- [DIRECTIONS] Retype all entries exactly as they stand, excluding pictures.

- [RECORDS]
-- -- --
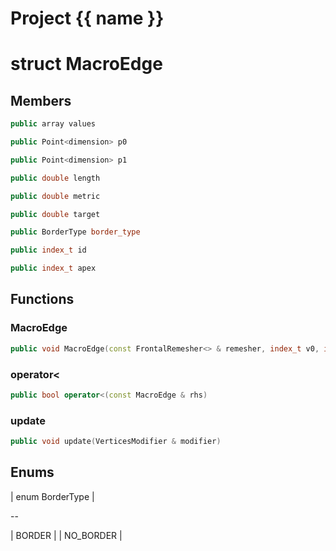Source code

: <script setup>
import {useRoute} from 'vitepress'
const {path} = useRoute()
const tokens = path.split('/')
const words = tokens[2].split('-');
for (let i = 0; i < words.length; i++) {
    words[i] = words[i].charAt(0).toUpperCase() + words[i].slice(1);
    words[i] = words[i].replace('geode', 'Geode')
}
const name = words.join('-');
</script>
# Project {{ name }}

# struct MacroEdge


## Members

```cpp
public array values

```

```cpp
public Point<dimension> p0

```

```cpp
public Point<dimension> p1

```

```cpp
public double length

```

```cpp
public double metric

```

```cpp
public double target

```

```cpp
public BorderType border_type

```

```cpp
public index_t id

```

```cpp
public index_t apex

```



## Functions

### MacroEdge

```cpp
public void MacroEdge(const FrontalRemesher<> & remesher, index_t v0, index_t v1, BorderType border_type_in)
```


### operator<

```cpp
public bool operator<(const MacroEdge & rhs)
```


### update

```cpp
public void update(VerticesModifier & modifier)
```




## Enums

| enum BorderType |

--

| BORDER |
| NO_BORDER |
-- -- --
- [REPLY]
Source code

: <script setup>
import {useRoute} from 'vitepress'
const {path} = useRoute()
const tokens = path.split('/')
const words = tokens[2].split('-');
for (let i = 0; i < words.length; i++) {
    words[i] = words[i].charAt(0).toUpperCase() + words[i].slice(1);
    words[i] = words[i].replace('geode', 'Geode')
}
const name = words.join('-');
</script>
# Project {{ name }}

# struct MacroEdge


## Members

```cpp
public array values

```

```cpp
public Point<dimension> p0

```

```cpp
public Point<dimension> p1

```

```cpp
public double length

```

```cpp
public double metric

```

```cpp
public double target

```

```cpp
public BorderType border_type

```

```cpp
public index_t id

```

```cpp
public index_t apex

```



## Functions

### MacroEdge

```cpp
public void MacroEdge(const FrontalRemesher<> & remesher, index_t v0, index_t v1, BorderType border_type_in)
```


### operator<

```cpp
public bool operator<(const MacroEdge & rhs)
```


### update

```cpp
public void update(VerticesModifier & modifier)
```




## Enums

| enum BorderType |

--

| BORDER |
| NO_BORDER |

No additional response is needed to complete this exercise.